Hi @Likangkang08 , SeleniumBase uses the external library, PyPDF2, for reading from PDFs. That GitHub repo is here: https://github.com/mstamy2/PyPDF2 , and it looks like there's already an open issue on reading Chinese characters from PDFs here: https://github.com/mstamy2/PyPDF2/issues/252 Unless they make updates to their library, (or you know of a better one to use), I have no way of adding this feature directly to SeleniumBase.

ItTestKing commented 4 years ago

Dear @mdmintz I found a library that can handle Chinese pdf: https://pypi.org/project/pdfminer3k/, code implementation: from pdfminer.pdfinterp import PDFResourceManager, process_pdf from pdfminer.converter import TextConverter from pdfminer.layout import LAParams from io import StringIO

def convert_pdf(path, page=1): rsrcmgr = PDFResourceManager() retstr = StringIO() laparams = LAParams() device = TextConverter(rsrcmgr, retstr, pageno=page, laparams=laparams) fp = open(path, 'rb') process_pdf(rsrcmgr, device, fp) fp.close() device.close() str = retstr.getvalue() retstr.close() return str file = r'D:\Download\Admin-Guide.pdf' print(convert_pdf(file))

mdmintz commented 4 years ago

https://pypi.org/project/pdfminer.six/ looks newer. The library you sent me was last updated in 2011, and looks out-of-date. I'll use the PDF you sent me earlier to test my updates to SeleniumBase. Might take a few days.

ItTestKing commented 4 years ago

Both pdfs are in Chinese. unittest.pdf test.pdf

mdmintz commented 4 years ago

Thank you. I'll use those for testing.

ItTestKing commented 4 years ago

You're welcome.

mdmintz commented 4 years ago

I'm nearly done. I ran into an issue where the same Chinese character was appearing as a different unicode code:

The unicode encoding of Chinese characters is different in html and pdf. On the left is the html code，On the right is the pdf code. 行（\u884c）---- ⾏（\u2f8f）方（\u65b9）---- ⽅（\u2f45）人（\u4eba）---- ⼈（\u2f08） (Html encoding is utf-8.)

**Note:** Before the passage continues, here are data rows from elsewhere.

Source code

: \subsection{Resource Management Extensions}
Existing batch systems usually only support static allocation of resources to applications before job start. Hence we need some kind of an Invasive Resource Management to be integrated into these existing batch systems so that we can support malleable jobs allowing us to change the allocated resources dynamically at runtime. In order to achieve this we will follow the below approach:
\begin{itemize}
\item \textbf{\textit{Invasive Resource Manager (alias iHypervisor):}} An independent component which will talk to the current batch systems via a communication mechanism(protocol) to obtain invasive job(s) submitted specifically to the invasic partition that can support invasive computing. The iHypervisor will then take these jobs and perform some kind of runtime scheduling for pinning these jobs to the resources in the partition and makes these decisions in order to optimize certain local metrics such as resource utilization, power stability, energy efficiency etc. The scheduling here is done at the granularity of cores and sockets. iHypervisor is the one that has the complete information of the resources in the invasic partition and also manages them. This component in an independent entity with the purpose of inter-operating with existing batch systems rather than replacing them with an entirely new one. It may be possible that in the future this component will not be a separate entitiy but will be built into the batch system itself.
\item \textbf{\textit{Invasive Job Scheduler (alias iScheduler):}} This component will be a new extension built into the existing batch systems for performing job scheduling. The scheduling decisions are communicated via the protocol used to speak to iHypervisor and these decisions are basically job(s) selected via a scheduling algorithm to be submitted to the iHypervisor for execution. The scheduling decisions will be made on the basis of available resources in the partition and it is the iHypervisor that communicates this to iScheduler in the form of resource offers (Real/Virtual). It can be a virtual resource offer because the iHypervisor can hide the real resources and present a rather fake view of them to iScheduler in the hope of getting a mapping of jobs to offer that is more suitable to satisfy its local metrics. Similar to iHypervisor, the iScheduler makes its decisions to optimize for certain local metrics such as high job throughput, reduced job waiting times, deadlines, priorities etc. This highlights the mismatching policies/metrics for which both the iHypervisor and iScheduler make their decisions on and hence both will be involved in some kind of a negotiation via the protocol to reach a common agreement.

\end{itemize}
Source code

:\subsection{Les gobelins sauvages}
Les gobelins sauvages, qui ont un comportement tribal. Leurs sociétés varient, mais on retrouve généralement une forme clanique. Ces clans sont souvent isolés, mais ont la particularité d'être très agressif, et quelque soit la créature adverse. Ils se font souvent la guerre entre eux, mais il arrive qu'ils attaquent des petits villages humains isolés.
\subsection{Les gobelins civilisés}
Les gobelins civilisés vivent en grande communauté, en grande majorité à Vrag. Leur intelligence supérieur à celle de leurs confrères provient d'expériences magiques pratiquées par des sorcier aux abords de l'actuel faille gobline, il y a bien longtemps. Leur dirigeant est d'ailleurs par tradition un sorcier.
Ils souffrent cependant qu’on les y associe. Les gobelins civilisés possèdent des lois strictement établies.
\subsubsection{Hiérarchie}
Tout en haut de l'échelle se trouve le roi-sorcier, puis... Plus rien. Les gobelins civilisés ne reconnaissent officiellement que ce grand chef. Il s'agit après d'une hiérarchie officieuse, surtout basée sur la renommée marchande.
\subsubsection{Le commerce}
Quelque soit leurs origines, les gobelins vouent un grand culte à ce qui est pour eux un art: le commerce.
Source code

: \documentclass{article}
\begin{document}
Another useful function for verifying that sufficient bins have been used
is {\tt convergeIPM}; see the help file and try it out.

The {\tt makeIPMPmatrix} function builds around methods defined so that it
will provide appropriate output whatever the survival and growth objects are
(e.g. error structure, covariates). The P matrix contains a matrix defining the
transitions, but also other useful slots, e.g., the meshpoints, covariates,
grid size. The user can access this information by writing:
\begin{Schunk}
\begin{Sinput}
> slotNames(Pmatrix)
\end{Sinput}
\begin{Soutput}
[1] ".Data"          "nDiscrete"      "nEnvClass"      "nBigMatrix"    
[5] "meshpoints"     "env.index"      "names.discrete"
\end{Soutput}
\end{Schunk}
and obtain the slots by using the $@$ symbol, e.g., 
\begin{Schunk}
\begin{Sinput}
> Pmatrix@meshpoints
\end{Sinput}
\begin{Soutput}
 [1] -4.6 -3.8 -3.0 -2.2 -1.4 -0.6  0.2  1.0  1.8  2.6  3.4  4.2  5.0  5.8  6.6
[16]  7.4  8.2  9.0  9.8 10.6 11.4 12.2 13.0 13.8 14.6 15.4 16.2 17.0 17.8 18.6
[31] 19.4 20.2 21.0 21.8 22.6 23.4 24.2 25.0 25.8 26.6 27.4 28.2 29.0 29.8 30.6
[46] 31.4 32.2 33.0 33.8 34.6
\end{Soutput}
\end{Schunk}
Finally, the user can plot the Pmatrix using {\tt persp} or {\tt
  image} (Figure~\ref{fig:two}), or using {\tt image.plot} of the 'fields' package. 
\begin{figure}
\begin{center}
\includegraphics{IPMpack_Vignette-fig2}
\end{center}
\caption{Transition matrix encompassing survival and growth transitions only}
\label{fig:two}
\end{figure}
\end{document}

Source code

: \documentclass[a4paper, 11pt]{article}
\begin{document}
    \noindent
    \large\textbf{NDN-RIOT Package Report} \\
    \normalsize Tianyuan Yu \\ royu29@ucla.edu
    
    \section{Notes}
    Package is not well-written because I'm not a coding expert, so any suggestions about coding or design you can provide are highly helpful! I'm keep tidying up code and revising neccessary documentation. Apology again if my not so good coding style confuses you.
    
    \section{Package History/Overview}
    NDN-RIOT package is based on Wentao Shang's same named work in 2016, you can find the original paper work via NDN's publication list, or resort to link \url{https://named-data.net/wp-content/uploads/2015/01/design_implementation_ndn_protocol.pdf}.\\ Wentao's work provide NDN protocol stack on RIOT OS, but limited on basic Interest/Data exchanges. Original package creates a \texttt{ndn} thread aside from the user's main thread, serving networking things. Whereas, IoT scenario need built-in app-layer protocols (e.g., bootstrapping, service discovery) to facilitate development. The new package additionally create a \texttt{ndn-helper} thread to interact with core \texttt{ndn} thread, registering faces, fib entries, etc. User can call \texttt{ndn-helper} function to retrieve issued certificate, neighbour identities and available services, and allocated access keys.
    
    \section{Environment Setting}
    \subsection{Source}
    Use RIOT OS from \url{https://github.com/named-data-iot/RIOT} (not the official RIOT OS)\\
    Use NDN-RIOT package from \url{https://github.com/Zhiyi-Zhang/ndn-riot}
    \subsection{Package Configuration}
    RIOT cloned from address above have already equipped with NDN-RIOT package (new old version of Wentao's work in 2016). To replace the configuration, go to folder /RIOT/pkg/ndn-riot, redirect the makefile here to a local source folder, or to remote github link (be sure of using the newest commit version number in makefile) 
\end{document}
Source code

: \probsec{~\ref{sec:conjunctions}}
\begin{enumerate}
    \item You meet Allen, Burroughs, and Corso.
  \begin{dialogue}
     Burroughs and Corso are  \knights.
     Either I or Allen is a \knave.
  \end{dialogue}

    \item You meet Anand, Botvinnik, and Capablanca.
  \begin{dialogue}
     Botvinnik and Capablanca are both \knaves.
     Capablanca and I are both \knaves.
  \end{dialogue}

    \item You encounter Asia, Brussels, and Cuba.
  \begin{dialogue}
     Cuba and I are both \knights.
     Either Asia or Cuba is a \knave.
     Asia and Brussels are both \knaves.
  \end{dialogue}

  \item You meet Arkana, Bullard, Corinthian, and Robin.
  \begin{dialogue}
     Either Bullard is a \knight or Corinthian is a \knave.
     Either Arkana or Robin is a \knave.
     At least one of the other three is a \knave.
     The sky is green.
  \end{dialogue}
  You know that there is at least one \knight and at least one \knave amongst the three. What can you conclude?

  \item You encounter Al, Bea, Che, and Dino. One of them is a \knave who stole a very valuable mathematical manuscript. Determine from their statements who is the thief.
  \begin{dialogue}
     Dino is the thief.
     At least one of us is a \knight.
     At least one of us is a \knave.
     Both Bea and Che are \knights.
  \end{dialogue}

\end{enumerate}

This meant that comparisons weren't working properly until converting Chinese characters into the same unicode format.

mdmintz commented 4 years ago

Replacing the Chinese PDF characters with Chinese HTML characters fixes the problem I had:

text = text.replace(u'\u2f8f', u'\u884c')
text = text.replace(u'\u2f45', u'\u65b9')
text = text.replace(u'\u2f08', u'\u4eba')
text = text.replace(u'\u2f70', u'\u793a')

ItTestKing commented 4 years ago

This should be a good solution.

mdmintz commented 4 years ago

@Likangkang08 It's ready! https://github.com/seleniumbase/SeleniumBase/releases/tag/v1.33.8

ItTestKing commented 4 years ago

I tried it, and it perfectly solved the Chinese problem. thank you for your help.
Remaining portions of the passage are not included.